There are several different types of insurance, but you don’t need to know all of them. All you need to know is that you want term life insurance because it gives you the best bang for your buck. You don’t need whole life, variable life, or universal life. Some unscrupulous insurance agents try to push whole life insurance on young professionals, calling it an investment, but just know that anything other than term life insurance is going to be much more expensive than what you need.
Save for retirement in the most efficient way possible.
Saving in an efficient way means two things; first is that you need to save in a tax advantaged retirement account. Second, if your employer offers a matching contribution to your retirement account, you really need to take it. I don’t know how many times my friends have told me that they just don’t have the money to contribute to their company’s 401k, even though their retirement plan offers a 4% match. Whenever I hear this, I tell them that they’re idiots and they’re literally leaving free money on the table. You need to always contribute enough to your employer’s retirement account to get the match.
When talking about a tax advantaged retirement account, I’m talking about either an employer sponsored plan such as a 401k, SIMPLE, SEP IRA or an individual retirement account, IRA. All of these accounts offer tax deferred (or tax free) growth on your contributions.
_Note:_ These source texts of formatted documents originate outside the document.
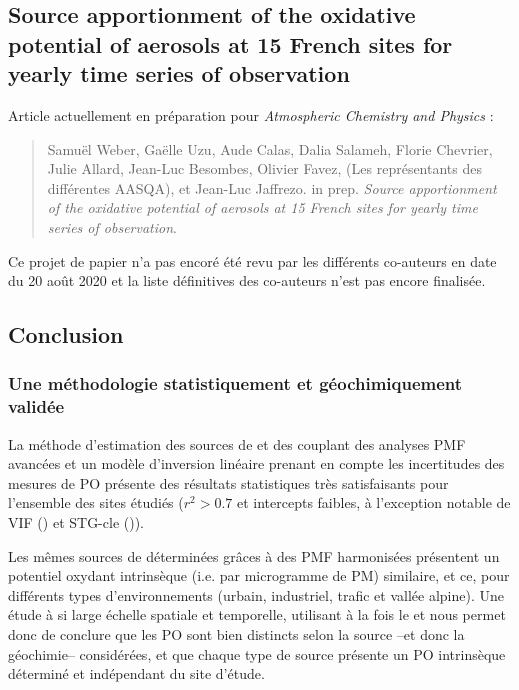 \subsection{Source apportionment of the oxidative potential of aerosols at 15 French
sites for yearly time series of observation}%
\label{sub:article}

\begin{tcolorbox}[colback=red!5!white,colframe=Melon,title=Note]
Article actuellement en préparation pour \textit{Atmospheric Chemistry and Physics} :
\begin{quote}
    Samuël Weber, Gaëlle Uzu, Aude Calas, Dalia Salameh, Florie Chevrier, Julie Allard,
    Jean-Luc Besombes, Olivier Favez, (Les représentants des différentes AASQA), et
    Jean-Luc Jaffrezo. in prep.
    \textit{Source apportionment of the oxidative potential of aerosols at 15 French
    sites for yearly time series of observation}.
\end{quote}
Ce projet de papier n'a pas encoré été revu par les différents co-auteurs en date du 20
août 2020 et la liste définitives des co-auteurs n'est pas encore finalisée.
\end{tcolorbox}

\clearpage


\subsection{Conclusion}%
\label{sec:conclusion_synthèse_OP}

\subsubsection{Une méthodologie statistiquement et géochimiquement validée}%
\label{ssub:une_méthodologie_statistiquement_et_géochimiquement_validée}

La méthode d'estimation des sources de \POAA{} et \PODTT{} des \PMdix{} couplant des
analyses PMF avancées et un modèle d'inversion linéaire prenant en compte les incertitudes
des mesures de PO présente des résultats statistiques très satisfaisants pour l'ensemble
des sites étudiés ($r^2>0.7$ et intercepts faibles, à l'exception notable de VIF (\PODTT) et
STG-cle (\POAA)).

Les mêmes sources de \PMdix{} déterminées grâces à des PMF harmonisées présentent un potentiel
oxydant intrinsèque (i.e. par microgramme de PM) similaire, et ce, pour différents types
d'environnements (urbain, industriel, trafic et vallée alpine). Une étude à si large
échelle spatiale et temporelle, utilisant à la fois le \POAA{} et \PODTT{} nous permet
donc de conclure que les PO sont bien distincts selon la source --et donc la géochimie--
considérées, et que chaque type de source présente un PO intrinsèque déterminé et
indépendant du site d'étude.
For young professionals the best option is usually to contribute enough to their employer’s plan to get the full match and then make a contribution to a Roth IRA as well. This allows them to get as much pay from their employer as possible while still taking advantage of the tax-free growth of a Roth IRA. As a refresher, contributions to Roth IRA’s are taxed on the way in but qualified withdrawals are tax free. This means that you get the benefit of compound growth, tax-free. This is a pretty great deal when you’re young and in a low tax bracket. You’re essentially pre-paying taxes now, at a low tax bracket, versus paying later on when you’re older and making more money. It’s a win-win situation.
All of these are pretty simple suggestions but if you follow them, you’ll build a solid financial foundation for the rest of your life.